Ms. Kearns, a new Upper School counselor this year, voiced how important discussing boundaries are. “Understanding your boundaries and learning how to express them in relationships is a very complex skill requiring a lot of self awareness, communication, social savviness, and a lot of practice.”

Speaking to the junior class specifically, Kearns explained that “many of the stressors we see being experienced by students would benefit from having these kinds of conversations within these relationships.” 

Juniors Naomi Gross, Wells Gjerlow, and Francesca Adami voiced their concerns and praises as they listened to the boundaries programming. “I think it’s a very important conversation to be happening and the idea of it happening not just in your freshman year, but in junior year, is a great idea,” Adami said.

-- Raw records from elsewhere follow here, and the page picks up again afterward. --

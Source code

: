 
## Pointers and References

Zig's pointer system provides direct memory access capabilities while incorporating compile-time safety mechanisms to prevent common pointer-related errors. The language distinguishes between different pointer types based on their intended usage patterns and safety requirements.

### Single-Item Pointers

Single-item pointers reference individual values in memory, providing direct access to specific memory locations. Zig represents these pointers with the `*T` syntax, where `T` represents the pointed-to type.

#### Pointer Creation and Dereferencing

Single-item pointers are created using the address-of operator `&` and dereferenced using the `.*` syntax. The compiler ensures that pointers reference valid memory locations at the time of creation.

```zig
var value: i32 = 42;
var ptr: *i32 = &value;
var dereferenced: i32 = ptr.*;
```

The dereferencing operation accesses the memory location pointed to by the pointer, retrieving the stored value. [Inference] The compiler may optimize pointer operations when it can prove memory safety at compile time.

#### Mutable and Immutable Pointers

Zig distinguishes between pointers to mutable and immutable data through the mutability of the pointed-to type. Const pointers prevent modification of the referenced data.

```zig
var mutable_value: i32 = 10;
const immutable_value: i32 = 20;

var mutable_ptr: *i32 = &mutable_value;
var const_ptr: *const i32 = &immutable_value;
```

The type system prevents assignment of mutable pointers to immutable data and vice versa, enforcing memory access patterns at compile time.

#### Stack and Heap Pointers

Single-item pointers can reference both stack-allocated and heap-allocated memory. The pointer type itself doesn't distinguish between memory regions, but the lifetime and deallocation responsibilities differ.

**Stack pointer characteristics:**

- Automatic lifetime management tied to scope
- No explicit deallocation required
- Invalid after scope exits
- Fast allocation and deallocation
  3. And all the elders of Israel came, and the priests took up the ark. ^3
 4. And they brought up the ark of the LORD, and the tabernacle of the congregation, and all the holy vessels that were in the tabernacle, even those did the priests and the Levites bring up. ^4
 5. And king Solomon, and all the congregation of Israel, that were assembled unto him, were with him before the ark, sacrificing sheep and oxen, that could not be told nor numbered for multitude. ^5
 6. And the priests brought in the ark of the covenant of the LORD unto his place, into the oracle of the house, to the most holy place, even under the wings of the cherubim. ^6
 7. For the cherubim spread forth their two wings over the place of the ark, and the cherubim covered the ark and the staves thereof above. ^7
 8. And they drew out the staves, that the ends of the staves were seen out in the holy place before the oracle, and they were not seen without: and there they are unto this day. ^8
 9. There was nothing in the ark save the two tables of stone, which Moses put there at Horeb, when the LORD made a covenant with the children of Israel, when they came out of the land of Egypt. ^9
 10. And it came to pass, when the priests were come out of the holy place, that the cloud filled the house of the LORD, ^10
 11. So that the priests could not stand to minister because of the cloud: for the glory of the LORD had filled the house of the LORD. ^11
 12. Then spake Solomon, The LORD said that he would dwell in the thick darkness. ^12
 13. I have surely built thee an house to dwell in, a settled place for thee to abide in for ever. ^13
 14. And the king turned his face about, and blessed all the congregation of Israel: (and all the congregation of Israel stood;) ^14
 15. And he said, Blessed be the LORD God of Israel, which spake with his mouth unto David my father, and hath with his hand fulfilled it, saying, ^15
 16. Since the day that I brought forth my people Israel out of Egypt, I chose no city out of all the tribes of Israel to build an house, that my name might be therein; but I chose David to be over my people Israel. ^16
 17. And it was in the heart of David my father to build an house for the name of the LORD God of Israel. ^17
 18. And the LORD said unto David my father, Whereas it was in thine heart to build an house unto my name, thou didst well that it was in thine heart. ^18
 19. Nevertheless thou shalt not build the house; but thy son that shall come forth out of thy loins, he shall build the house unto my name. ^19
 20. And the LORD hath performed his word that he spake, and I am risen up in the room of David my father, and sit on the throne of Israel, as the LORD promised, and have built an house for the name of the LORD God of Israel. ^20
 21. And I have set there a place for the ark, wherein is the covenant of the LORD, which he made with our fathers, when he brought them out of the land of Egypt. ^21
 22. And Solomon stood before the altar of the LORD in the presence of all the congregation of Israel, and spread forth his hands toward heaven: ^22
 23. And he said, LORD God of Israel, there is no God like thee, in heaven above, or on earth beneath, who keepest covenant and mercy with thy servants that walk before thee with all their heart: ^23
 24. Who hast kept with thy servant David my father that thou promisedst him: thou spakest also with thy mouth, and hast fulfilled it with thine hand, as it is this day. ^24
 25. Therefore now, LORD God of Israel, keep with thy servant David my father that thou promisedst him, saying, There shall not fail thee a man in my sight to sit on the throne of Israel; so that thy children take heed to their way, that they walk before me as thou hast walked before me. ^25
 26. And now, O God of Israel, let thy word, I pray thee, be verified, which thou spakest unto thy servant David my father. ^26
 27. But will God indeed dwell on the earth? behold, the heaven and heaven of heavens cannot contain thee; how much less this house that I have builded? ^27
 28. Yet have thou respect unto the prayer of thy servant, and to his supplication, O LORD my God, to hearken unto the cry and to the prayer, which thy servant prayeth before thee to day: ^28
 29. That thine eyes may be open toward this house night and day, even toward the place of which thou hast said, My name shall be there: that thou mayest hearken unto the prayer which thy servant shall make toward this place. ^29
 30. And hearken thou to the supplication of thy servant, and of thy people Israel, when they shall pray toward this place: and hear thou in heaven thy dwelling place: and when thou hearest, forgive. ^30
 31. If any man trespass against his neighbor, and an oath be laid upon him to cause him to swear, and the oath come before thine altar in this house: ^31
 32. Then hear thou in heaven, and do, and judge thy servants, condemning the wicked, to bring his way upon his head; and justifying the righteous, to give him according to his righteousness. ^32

Some students wanted more time given the nature of the discussion. “Doing it rushed in graderoom, especially before finals made the significance less especially given the conversation of consent. I do think that there should be a place for it that’s not just graderoom,” Adami said.

Kearns agrees.“We always have the experience in graderoom where there’s not nearly enough time. We hope to improve this in the future so students can think about and practice some of the skills more thoughtfully,” Kearns said.

Gjerlow took a different side saying, “I thought it was extremely repetitive of things we already know.  The topic is important, but the way they approached it could’ve been better.”

Gross looks to the future. “I think we’re having good consent conversations, but I don’t think junior year is the time for it.  Freshman year the only consent video I saw was the “consent is a cup of tea” video.  I wish this programming was put in place freshman year and I hope that’s the case for future classes,” Gross said.

Kearns more than anything “hopes that students develop an awareness that their instincts in various situations are telling them something important.” Instinct is a topic that was discussed heavily within the boundary discussion. When at a social event and students sense something is “off” or “wrong,” Childrey and Kearns voiced that listening to an inner instinct can be the most beneficial.  

Kearns also said that “that feeling of discomfort can now be identified as an issue of boundaries and be more proactive and articulate about helping to establish healthy communication and boundaries.” Though following an instinct can be sometimes uncomfortable when sensing something is wrong, the Health Department advises to practice boundaries even more, so students can feel comfortable addressing a problem.

Kearns leaves students with the following advice: “Avoiding the problem will lead to no change. Recognize it, have a language for it, and practice it.”